The technical work is mostly UI changes (a clear “this is an AI assistant” label, a content provenance metadata field) and documentation. For most product teams, this is a week of work, not a quarter.

General-purpose AI model obligations

The Act has a separate set of obligations for providers of general-purpose AI models (the foundation models): technical documentation of the model, information for downstream users, copyright policy, and energy/resource disclosure. For models with systemic risk (currently those above 10^25 FLOPs of training compute), additional obligations apply: model evaluations, adversarial testing, incident reporting.

Engineering teams integrating with hosted models inherit some responsibilities through contract. The model provider documents the model; the integrator documents how it is used. Make sure the contract with the provider covers the documentation you will need for your own compliance.

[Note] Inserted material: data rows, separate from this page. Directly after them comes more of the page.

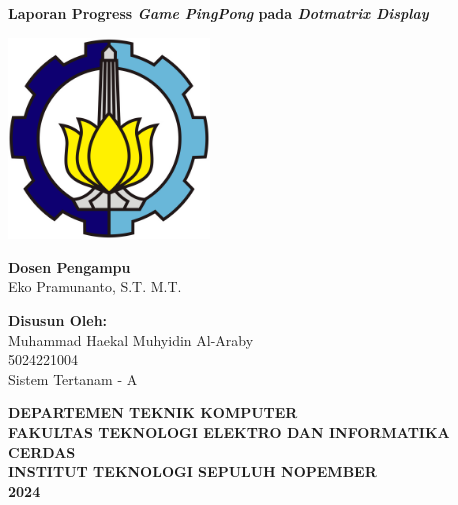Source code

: \documentclass[a4paper,12pt]{article}
\begin{document}
\begin{titlepage}
    \centering
    \vspace*{1cm}
    {\Large \textbf{Laporan Progress \textit{Game PingPong} pada \textit{Dotmatrix Display}}}
    \vfill
    \vspace{2cm}

    \includegraphics[width=0.4\textwidth]{./images/logo.png}
    \vfill

    \vspace{1cm}
    \begin{onehalfspace}
    \textbf{Dosen Pengampu}\\
    Eko Pramunanto, S.T. M.T.

    \vspace{1cm}

    \textbf{Disusun Oleh:}\\
    Muhammad Haekal Muhyidin Al-Araby\\
    5024221004\\
    Sistem Tertanam - A
    \end{onehalfspace}

    \vfill

    \textbf{DEPARTEMEN TEKNIK KOMPUTER\\
    FAKULTAS TEKNOLOGI ELEKTRO DAN INFORMATIKA CERDAS\\
    INSTITUT TEKNOLOGI SEPULUH NOPEMBER\\2024}
\end{titlepage}
\end{document}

The timeline that already started

Phased applicability:

DateWhat applies
August 2024Act enters into force
February 2025Prohibited AI practices in force; AI literacy obligations on staff
August 2025General-purpose AI obligations in force (with grace period for older models)
August 2026High-risk AI system obligations in force
August 2027Full applicability of all Act provisions

In 2026, prohibited practices, GPAI obligations and the foundation of high-risk obligations are all binding. The full high-risk regime activates in August. Teams that have not started the compliance work by mid-2026 are already behind.

Penalties

The Act sets meaningful penalties:

  • Prohibited practices: up to 35 million euros or 7% of global annual turnover, whichever is higher
  • Other obligations: up to 15 million euros or 3% of global annual turnover
  • Supplying incorrect information: up to 7.5 million euros or 1.5% of global annual turnover

For mid-sized SaaS companies, the percentage-of-turnover number is the relevant one and it is large.

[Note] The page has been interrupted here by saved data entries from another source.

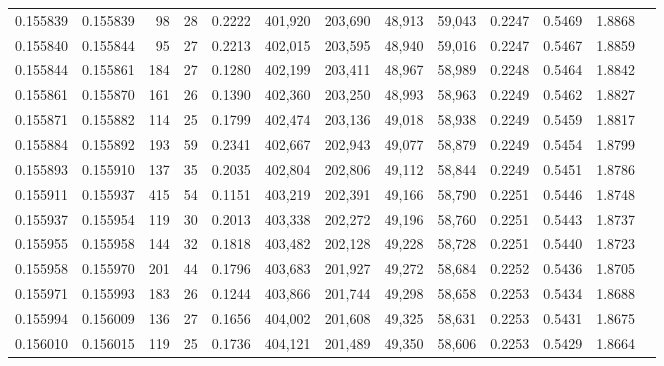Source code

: \begin{tabular}{rrrrrrrrrrrrr}
0.155839 & 0.155839 &    98 &  28 &                                     0.2222 & 401,920 & 203,690 &  48,913 &  59,043 & 0.2247 & 0.5469 & 1.8868 \\
0.155840 & 0.155844 &    95 &  27 &                                     0.2213 & 402,015 & 203,595 &  48,940 &  59,016 & 0.2247 & 0.5467 & 1.8859 \\
0.155844 & 0.155861 &   184 &  27 &                                     0.1280 & 402,199 & 203,411 &  48,967 &  58,989 & 0.2248 & 0.5464 & 1.8842 \\
0.155861 & 0.155870 &   161 &  26 &                                     0.1390 & 402,360 & 203,250 &  48,993 &  58,963 & 0.2249 & 0.5462 & 1.8827 \\
0.155871 & 0.155882 &   114 &  25 &                                     0.1799 & 402,474 & 203,136 &  49,018 &  58,938 & 0.2249 & 0.5459 & 1.8817 \\
0.155884 & 0.155892 &   193 &  59 &                                     0.2341 & 402,667 & 202,943 &  49,077 &  58,879 & 0.2249 & 0.5454 & 1.8799 \\
0.155893 & 0.155910 &   137 &  35 &                                     0.2035 & 402,804 & 202,806 &  49,112 &  58,844 & 0.2249 & 0.5451 & 1.8786 \\
0.155911 & 0.155937 &   415 &  54 &                                     0.1151 & 403,219 & 202,391 &  49,166 &  58,790 & 0.2251 & 0.5446 & 1.8748 \\
0.155937 & 0.155954 &   119 &  30 &                                     0.2013 & 403,338 & 202,272 &  49,196 &  58,760 & 0.2251 & 0.5443 & 1.8737 \\
0.155955 & 0.155958 &   144 &  32 &                                     0.1818 & 403,482 & 202,128 &  49,228 &  58,728 & 0.2251 & 0.5440 & 1.8723 \\
0.155958 & 0.155970 &   201 &  44 &                                     0.1796 & 403,683 & 201,927 &  49,272 &  58,684 & 0.2252 & 0.5436 & 1.8705 \\
0.155971 & 0.155993 &   183 &  26 &                                     0.1244 & 403,866 & 201,744 &  49,298 &  58,658 & 0.2253 & 0.5434 & 1.8688 \\
0.155994 & 0.156009 &   136 &  27 &                                     0.1656 & 404,002 & 201,608 &  49,325 &  58,631 & 0.2253 & 0.5431 & 1.8675 \\
0.156010 & 0.156015 &   119 &  25 &                                     0.1736 & 404,121 & 201,489 &  49,350 &  58,606 & 0.2253 & 0.5429 & 1.8664 \\

\end{tabular}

What we install on engagements

For a team building anything in or near Annex III, we walk through:

  1. Classification audit (one to three days)
  2. Gap analysis against the relevant obligations (one to two weeks)
  3. Technical documentation skeleton matching Annex IV
  4. Risk management process design (lightweight if proportionate to the use case)
  5. Logging and monitoring design that meets Article 12 requirements
  6. Human-oversight design that satisfies Article 14
  7. Pre-market conformity assessment plan

For a team in limited risk, the work is much smaller: classification confirmation, the disclosure UI changes, and a brief documentation pass. Often one engineer-week.

For a team in minimal risk, the work is to know that they are in minimal risk and document why. One day.

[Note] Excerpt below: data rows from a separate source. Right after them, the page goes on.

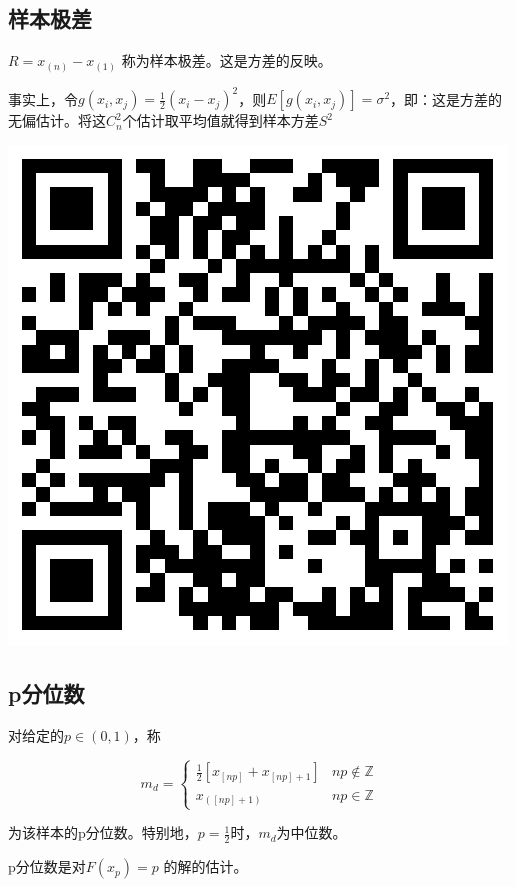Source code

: \documentclass[UTF-8]{ctexbeamer}
\begin{document}
\subsection{样本极差}
\begin{frame}
  $R=x_{(n)}-x_{(1)}$ 称为样本极差。这是方差的反映。

  事实上，令$g(x_i,x_j)=\frac{1}{2}(x_i-x_j)^2$，则$E[g(x_i,x_j)]=\sigma^2$，即：这是方差的无偏估计。将这$C_n^2$个估计取平均值就得到样本方差$S^2$

  \includegraphics[scale=0.3]{proof_of_average.png}
\end{frame}

\subsection{p分位数}
\begin{frame}
  对给定的$p\in(0,1)$，称

$$
m_d=
\begin{cases}
\frac{1}{2}[x_{[np]}+x_{[np]+1}] &np\not\in \mathbb{Z}\\
x_{([np]+1)}& np\in \mathbb{Z}
\end{cases}
$$

为该样本的p分位数。特别地，$p=\frac{1}{2}$时，$m_d$为中位数。

p分位数是对$F(x_p)=p$ 的解的估计。
\end{frame}
\end{document}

The Act is a real piece of regulation with real obligations. It is not a checkbox exercise and it is not a vague aspiration. The teams that engage with it deliberately, classify honestly, and ship the proportionate compliance posture for their tier do so without drama. The teams that hope it does not apply to them, or that conflate hosted-model assurances with their own integrator obligations, will spend significantly more time and money on it later, often in the middle of a customer procurement they would have closed faster with the documentation already in place.

Frequently asked

Questions teams ask

Does the AI Act apply to a US-based company with no EU office?

Yes if the AI system or its output is used by people in the EU. The Act has extraterritorial reach similar to GDPR. A US SaaS with EU users falls under the Act for those users. The penalties for non-compliance scale with global revenue, not EU-only revenue.

What counts as a high-risk AI system?

Annex III lists categories: biometric identification, critical infrastructure, education and vocational training, employment and worker management, access to essential public/private services, law enforcement, migration and border control, justice. Any system materially used for decisions in one of these areas is high-risk regardless of how it is built.

When did obligations start?

The Act entered into force in August 2024 with phased applicability. Prohibited practices and AI literacy obligations applied from February 2025. General-purpose AI obligations from August 2025. High-risk system obligations apply from August 2026, with full applicability from August 2027. Most obligations are already binding now in 2026.